**Document images with source code:**
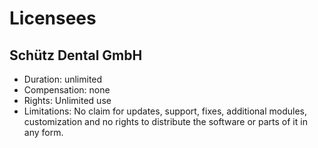 # Licensees #

## Schütz Dental GmbH

* Duration: unlimited
* Compensation: none
* Rights: Unlimited use
* Limitations: No claim for updates, support, fixes, additional modules, customization and no rights to distribute the software or parts of it in any form.

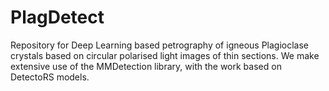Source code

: # PlagDetect

Repository for Deep Learning based petrography of igneous Plagioclase crystals based on circular polarised light images of thin sections. We make extensive use of the MMDetection library, with the work based on DetectoRS models.


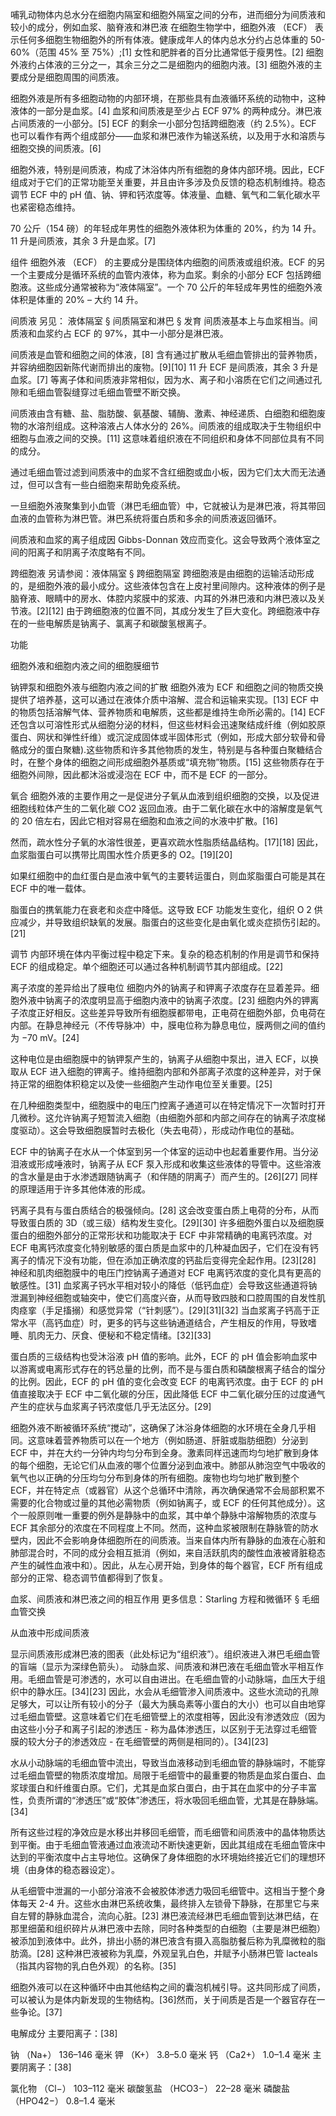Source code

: 哺乳动物体内总水分在细胞内隔室和细胞外隔室之间的分布，进而细分为间质液和较小的成分，例如血浆、脑脊液和淋巴液
在细胞生物学中，细胞外液 （ECF） 表示任何多细胞生物细胞外的所有体液。健康成年人的体内总水分约占总体重的 50-60%（范围 45% 至 75%）;[1] 女性和肥胖者的百分比通常低于瘦男性。[2] 细胞外液约占体液的三分之一，其余三分之二是细胞内的细胞内液。[3] 细胞外液的主要成分是细胞周围的间质液。

细胞外液是所有多细胞动物的内部环境，在那些具有血液循环系统的动物中，这种液体的一部分是血浆。[4] 血浆和间质液是至少占 ECF 97% 的两种成分。淋巴液占间质液的一小部分。[5] ECF 的剩余一小部分包括跨细胞液（约 2.5%）。ECF 也可以看作有两个组成部分——血浆和淋巴液作为输送系统，以及用于水和溶质与细胞交换的间质液。[6]

细胞外液，特别是间质液，构成了沐浴体内所有细胞的身体内部环境。因此，ECF 组成对于它们的正常功能至关重要，并且由许多涉及负反馈的稳态机制维持。稳态调节 ECF 中的 pH 值、钠、钾和钙浓度等。体液量、血糖、氧气和二氧化碳水平也紧密稳态维持。

70 公斤（154 磅）的年轻成年男性的细胞外液体积为体重的 20%，约为 14 升。11 升是间质液，其余 3 升是血浆。[7]

组件
细胞外液 （ECF） 的主要成分是围绕体内细胞的间质液或组织液。ECF 的另一个主要成分是循环系统的血管内液体，称为血浆。剩余的小部分 ECF 包括跨细胞液。这些成分通常被称为“液体隔室”。一个 70 公斤的年轻成年男性的细胞外液体积是体重的 20% – 大约 14 升。

间质液
另见： 液体隔室 § 间质隔室和淋巴 § 发育
间质液基本上与血浆相当。间质液和血浆约占 ECF 的 97%，其中一小部分是淋巴液。

间质液是血管和细胞之间的体液，[8] 含有通过扩散从毛细血管排出的营养物质，并容纳细胞因新陈代谢而排出的废物。[9][10] 11 升 ECF 是间质液，其余 3 升是血浆。[7] 等离子体和间质液非常相似，因为水、离子和小溶质在它们之间通过孔隙和毛细血管裂缝穿过毛细血管壁不断交换。

间质液由含有糖、盐、脂肪酸、氨基酸、辅酶、激素、神经递质、白细胞和细胞废物的水溶剂组成。这种溶液占人体水分的 26%。间质液的组成取决于生物组织中细胞与血液之间的交换。[11] 这意味着组织液在不同组织和身体不同部位具有不同的成分。

通过毛细血管过滤到间质液中的血浆不含红细胞或血小板，因为它们太大而无法通过，但可以含有一些白细胞来帮助免疫系统。

一旦细胞外液聚集到小血管（淋巴毛细血管）中，它就被认为是淋巴液，将其带回血液的血管称为淋巴管。淋巴系统将蛋白质和多余的间质液返回循环。

间质液和血浆的离子组成因 Gibbs-Donnan 效应而变化。这会导致两个液体室之间的阳离子和阴离子浓度略有不同。

跨细胞液
另请参阅：液体隔室 § 跨细胞隔室
跨细胞液是由细胞的运输活动形成的，是细胞外液的最小成分。这些液体包含在上皮衬里间隙内。这种液体的例子是脑脊液、眼睛中的房水、体腔内浆膜中的浆液、内耳的外淋巴液和内淋巴液以及关节液。[2][12] 由于跨细胞液的位置不同，其成分发生了巨大变化。跨细胞液中存在的一些电解质是钠离子、氯离子和碳酸氢根离子。

功能

细胞外液和细胞内液之间的细胞膜细节

钠钾泵和细胞外液与细胞内液之间的扩散
细胞外液为 ECF 和细胞之间的物质交换提供了培养基，这可以通过在液体介质中溶解、混合和运输来实现。[13] ECF 中的物质包括溶解气体、营养物质和电解质，这些都是维持生命所必需的。[14] ECF 还包含以可溶性形式从细胞分泌的材料，但这些材料会迅速聚结成纤维（例如胶原蛋白、网状和弹性纤维）或沉淀成固体或半固体形式（例如，形成大部分软骨和骨骼成分的蛋白聚糖).这些物质和许多其他物质的发生，特别是与各种蛋白聚糖结合时，在整个身体的细胞之间形成细胞外基质或“填充物”物质。[15] 这些物质存在于细胞外间隙，因此都沐浴或浸泡在 ECF 中，而不是 ECF 的一部分。

氧合
细胞外液的主要作用之一是促进分子氧从血液到组织细胞的交换，以及促进细胞线粒体产生的二氧化碳 CO2 返回血液。由于二氧化碳在水中的溶解度是氧气的 20 倍左右，因此它相对容易在细胞和血液之间的水液中扩散。[16]

然而，疏水性分子氧的水溶性很差，更喜欢疏水性脂质结晶结构。[17][18] 因此，血浆脂蛋白可以携带比周围水性介质更多的 O2。[19][20]

如果红细胞中的血红蛋白是血液中氧气的主要转运蛋白，则血浆脂蛋白可能是其在 ECF 中的唯一载体。

脂蛋白的携氧能力在衰老和炎症中降低。这导致 ECF 功能发生变化，组织 O 2 供应减少，并导致组织缺氧的发展。脂蛋白的这些变化是由氧化或炎症损伤引起的。[21]

调节
内部环境在体内平衡过程中稳定下来。复杂的稳态机制的作用是调节和保持 ECF 的组成稳定。单个细胞还可以通过各种机制调节其内部组成。[22]


离子浓度的差异给出了膜电位
细胞内外的钠离子和钾离子浓度存在显着差异。细胞外液中钠离子的浓度明显高于细胞内液中的钠离子浓度。[23] 细胞内外的钾离子浓度正好相反。这些差异导致所有细胞膜都带电，正电荷在细胞外部，负电荷在内部。在静息神经元（不传导脉冲）中，膜电位称为静息电位，膜两侧之间的值约为 −70 mV。[24]

这种电位是由细胞膜中的钠钾泵产生的，钠离子从细胞中泵出，进入 ECF，以换取从 ECF 进入细胞的钾离子。维持细胞内部和外部离子浓度的这种差异，对于保持正常的细胞体积稳定以及使一些细胞产生动作电位至关重要。[25]

在几种细胞类型中，细胞膜中的电压门控离子通道可以在特定情况下一次暂时打开几微秒。这允许钠离子短暂流入细胞（由细胞外部和内部之间存在的钠离子浓度梯度驱动）。这会导致细胞膜暂时去极化（失去电荷），形成动作电位的基础。

ECF 中的钠离子在水从一个体室到另一个体室的运动中也起着重要作用。当分泌泪液或形成唾液时，钠离子从 ECF 泵入形成和收集这些液体的导管中。这些溶液的含水量是由于水渗透跟随钠离子（和伴随的阴离子）而产生的。[26][27] 同样的原理适用于许多其他体液的形成。

钙离子具有与蛋白质结合的极强倾向。[28] 这会改变蛋白质上电荷的分布，从而导致蛋白质的 3D（或三级）结构发生变化。[29][30] 许多细胞外蛋白以及细胞膜蛋白的细胞外部分的正常形状和功能取决于 ECF 中非常精确的电离钙浓度。对 ECF 电离钙浓度变化特别敏感的蛋白质是血浆中的几种凝血因子，它们在没有钙离子的情况下没有功能，但在添加正确浓度的钙盐后变得完全起作用。[23][28] 神经和肌肉细胞膜中的电压门控钠离子通道对 ECF 电离钙浓度的变化具有更高的敏感性。[31] 血浆离子钙水平相对较小的降低（低钙血症）会导致这些通道将钠泄漏到神经细胞或轴突中，使它们高度兴奋，从而导致四肢和口腔周围的自发性肌肉痉挛（手足搐搦）和感觉异常（“针刺感”）。[29][31][32] 当血浆离子钙高于正常水平（高钙血症）时，更多的钙与这些钠通道结合，产生相反的作用，导致嗜睡、肌肉无力、厌食、便秘和不稳定情绪。[32][33]

蛋白质的三级结构也受沐浴液 pH 值的影响。此外，ECF 的 pH 值会影响血浆中以游离或电离形式存在的钙总量的比例，而不是与蛋白质和磷酸根离子结合的馏分的比例。因此，ECF 的 pH 值的变化会改变 ECF 的电离钙浓度。由于 ECF 的 pH 值直接取决于 ECF 中二氧化碳的分压，因此降低 ECF 中二氧化碳分压的过度通气产生的症状与血浆离子钙浓度低几乎无法区分。[29]

细胞外液不断被循环系统“搅动”，这确保了沐浴身体细胞的水环境在全身几乎相同。这意味着营养物质可以在一个地方（例如肠道、肝脏或脂肪细胞）分泌到 ECF 中，并在大约一分钟内均匀分布到全身。激素同样迅速而均匀地扩散到身体的每个细胞，无论它们从血液的哪个位置分泌到血液中。肺部从肺泡空气中吸收的氧气也以正确的分压均匀分布到身体的所有细胞。废物也均匀地扩散到整个 ECF，并在特定点（或器官）从这个总循环中清除，再次确保通常不会局部积累不需要的化合物或过量的其他必需物质（例如钠离子，或 ECF 的任何其他成分）。这个一般原则唯一重要的例外是静脉中的血浆，其中单个静脉中溶解物质的浓度与 ECF 其余部分的浓度在不同程度上不同。然而，这种血浆被限制在静脉管的防水壁内，因此不会影响身体细胞所在的间质液。当来自体内所有静脉的血液在心脏和肺部混合时，不同的成分会相互抵消（例如，来自活跃肌肉的酸性血液被肾脏稳态产生的碱性血液中和）。因此，从左心房开始，到身体的每个器官，ECF 所有组成部分的正常、稳态调节值都得到了恢复。

血浆、间质液和淋巴液之间的相互作用
更多信息：Starling 方程和微循环 § 毛细血管交换

从血液中形成间质液

显示间质液形成淋巴液的图表（此处标记为“组织液”）。组织液进入淋巴毛细血管的盲端（显示为深绿色箭头）。
动脉血浆、间质液和淋巴液在毛细血管水平相互作用。毛细血管是可渗透的，水可以自由进出。在毛细血管的小动脉端，血压大于组织中的静水压。[34][23] 因此，水会从毛细管渗入间质液中。这些水流动的孔隙足够大，可以让所有较小的分子（最大为胰岛素等小蛋白的大小）也可以自由地穿过毛细血管壁。这意味着它们在毛细管壁上的浓度相等，因此没有渗透效应（因为由这些小分子和离子引起的渗透压 - 称为晶体渗透压，以区别于无法穿过毛细管膜的较大分子的渗透效应 - 在毛细管壁的两侧是相同的）。[34][23]

水从小动脉端的毛细血管中流出，导致当血液移动到毛细血管的静脉端时，不能穿过毛细血管壁的物质浓度增加。局限于毛细管中的最重要的物质是血浆白蛋白、血浆球蛋白和纤维蛋白原。它们，尤其是血浆白蛋白，由于其在血浆中的分子丰富性，负责所谓的“渗透压”或“胶体”渗透压，将水吸回毛细血管，尤其是在静脉端。[34]

所有这些过程的净效应是水移出并移回毛细管，而毛细管和间质液中的晶体物质达到平衡。由于毛细血管液通过血液流动不断快速更新，因此其组成在毛细血管床中达到的平衡浓度中占主导地位。这确保了身体细胞的水环境始终接近它们的理想环境（由身体的稳态器设定）。

从毛细管中泄漏的一小部分溶液不会被胶体渗透力吸回毛细管中。这相当于整个身体每天 2-4 升。这些水由淋巴系统收集，最终排入左锁骨下静脉，在那里它与来自左臂的静脉血混合，流向心脏。[23] 淋巴液流经淋巴毛细血管到达淋巴结，在那里细菌和组织碎片从淋巴液中去除，同时各种类型的白细胞（主要是淋巴细胞）被添加到液体中。此外，排出小肠的淋巴液含有摄入高脂肪餐后称为乳糜微粒的脂肪滴。[28] 这种淋巴液被称为乳糜，外观呈乳白色，并赋予小肠淋巴管 lacteals（指其内容物的乳白色外观）的名称。[35]

细胞外液可以在这种循环中由其他结构之间的囊泡机械引导。这共同形成了间质，可以被认为是体内新发现的生物结构。[36]然而，关于间质是否是一个器官存在一些争论。[37]

电解成分
主要阳离子：[38]

钠 （Na+） 136–146 毫米
钾 （K+） 3.8–5.0 毫米
钙 （Ca2+） 1.0–1.4 毫米
主要阴离子：[38]

氯化物 （Cl−） 103–112 毫米
碳酸氢盐 （HCO3−） 22–28 毫米
磷酸盐 （HPO42−） 0.8–1.4 毫米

**About this task:** Write out exactly the lines from the one with "钙 （Ca2+） 1.0–1.4 毫米" through the end of the records above, both ends included, and leave out all other lines.

**Exercise answer:**
钙 （Ca2+） 1.0–1.4 毫米
主要阴离子：[38]

氯化物 （Cl−） 103–112 毫米
碳酸氢盐 （HCO3−） 22–28 毫米
磷酸盐 （HPO42−） 0.8–1.4 毫米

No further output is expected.